People begin to wonder what the hell Ruben Amaro plans to do about the bullpen, now that there’s nothing but loose change left to fund it of the estimated $140 million payroll. The answer, of course, is Jose Contreras, and the aforementioned Baez, both of whom could fill the late relief role left behind by Chan Ho Park, who swore he’d be a starter somewhere by the end of the offseason. Antonio Bastardo, Sergio Escalona, and Ryan Vogelsong look to fill out any holes left by the wounded Lidge and J.C. Romero.

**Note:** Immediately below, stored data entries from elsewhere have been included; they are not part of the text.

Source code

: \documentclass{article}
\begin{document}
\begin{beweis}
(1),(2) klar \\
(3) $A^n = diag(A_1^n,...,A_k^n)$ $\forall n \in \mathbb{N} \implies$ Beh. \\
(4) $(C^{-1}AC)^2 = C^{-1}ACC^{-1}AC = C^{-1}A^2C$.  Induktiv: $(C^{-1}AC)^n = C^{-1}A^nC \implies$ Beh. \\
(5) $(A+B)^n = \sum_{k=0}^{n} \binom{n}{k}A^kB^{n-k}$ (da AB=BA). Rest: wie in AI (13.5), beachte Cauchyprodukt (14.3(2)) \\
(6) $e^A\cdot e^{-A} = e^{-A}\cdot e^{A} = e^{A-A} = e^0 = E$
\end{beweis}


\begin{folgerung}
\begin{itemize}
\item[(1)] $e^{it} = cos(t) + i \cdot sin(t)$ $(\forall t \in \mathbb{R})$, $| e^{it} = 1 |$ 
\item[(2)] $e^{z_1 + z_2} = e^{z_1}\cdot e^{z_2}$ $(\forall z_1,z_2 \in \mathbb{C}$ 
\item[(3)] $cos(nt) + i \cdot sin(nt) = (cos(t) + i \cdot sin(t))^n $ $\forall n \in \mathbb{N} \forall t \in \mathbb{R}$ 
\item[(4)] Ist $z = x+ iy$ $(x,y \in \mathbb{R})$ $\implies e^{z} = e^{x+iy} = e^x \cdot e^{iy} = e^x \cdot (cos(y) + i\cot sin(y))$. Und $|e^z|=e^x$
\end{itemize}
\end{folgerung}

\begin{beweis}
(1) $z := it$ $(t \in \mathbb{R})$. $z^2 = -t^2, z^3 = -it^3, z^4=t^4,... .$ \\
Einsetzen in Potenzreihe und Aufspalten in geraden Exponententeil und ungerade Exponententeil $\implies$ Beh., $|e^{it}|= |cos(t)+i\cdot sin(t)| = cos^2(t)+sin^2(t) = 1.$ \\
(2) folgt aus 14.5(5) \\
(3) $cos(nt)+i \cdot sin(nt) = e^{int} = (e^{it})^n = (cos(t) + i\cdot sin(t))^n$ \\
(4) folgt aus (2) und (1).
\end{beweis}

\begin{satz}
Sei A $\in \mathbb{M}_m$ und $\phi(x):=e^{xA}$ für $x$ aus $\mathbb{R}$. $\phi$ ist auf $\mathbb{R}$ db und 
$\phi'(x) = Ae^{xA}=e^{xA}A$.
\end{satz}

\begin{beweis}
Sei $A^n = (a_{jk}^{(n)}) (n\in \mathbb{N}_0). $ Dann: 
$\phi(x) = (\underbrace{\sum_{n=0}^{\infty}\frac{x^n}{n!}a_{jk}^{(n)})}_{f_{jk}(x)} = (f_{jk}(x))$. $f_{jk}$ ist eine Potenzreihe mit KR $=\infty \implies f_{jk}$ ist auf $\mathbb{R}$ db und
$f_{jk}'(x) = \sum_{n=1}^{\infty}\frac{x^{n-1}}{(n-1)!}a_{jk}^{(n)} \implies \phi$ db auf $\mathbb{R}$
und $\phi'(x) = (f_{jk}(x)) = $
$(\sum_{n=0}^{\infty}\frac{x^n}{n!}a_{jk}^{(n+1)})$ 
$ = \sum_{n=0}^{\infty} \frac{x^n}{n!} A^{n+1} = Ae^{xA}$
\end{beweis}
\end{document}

FEBRUARY: “Screw you!” winter screamed, and reared back, firing a couple of blizzard-loogies all over the northeastern United States. Ryan Howard completes his motion capture duties for MLB ’10: The Show. Prospect and 7th round Phillies draft pick Brody Colvin is stopped by police officers in New Orleans for being piss wasted, and makes the rational decision to start punching them. The point blank range of baseball season has Hal Bodley reminiscing about typewriters.
Brad Lidge throws off a mound for the first time since he exploded and “feels good.” Little does he know, he will be getting a cortisone shot in his elbow nearly a month from now.
Charlie and Ryan both appear to have lost weight, and J-Roll, while confident, keeps his mouth shut regarding the Phillies 2010 finish. Spring Training descends on a Philadelphia that is sick, wet, and frigid from an eternal winter of darkness, depression, and the Sixers.
Ryan Howard says it first: “We’ve got unfinished business.”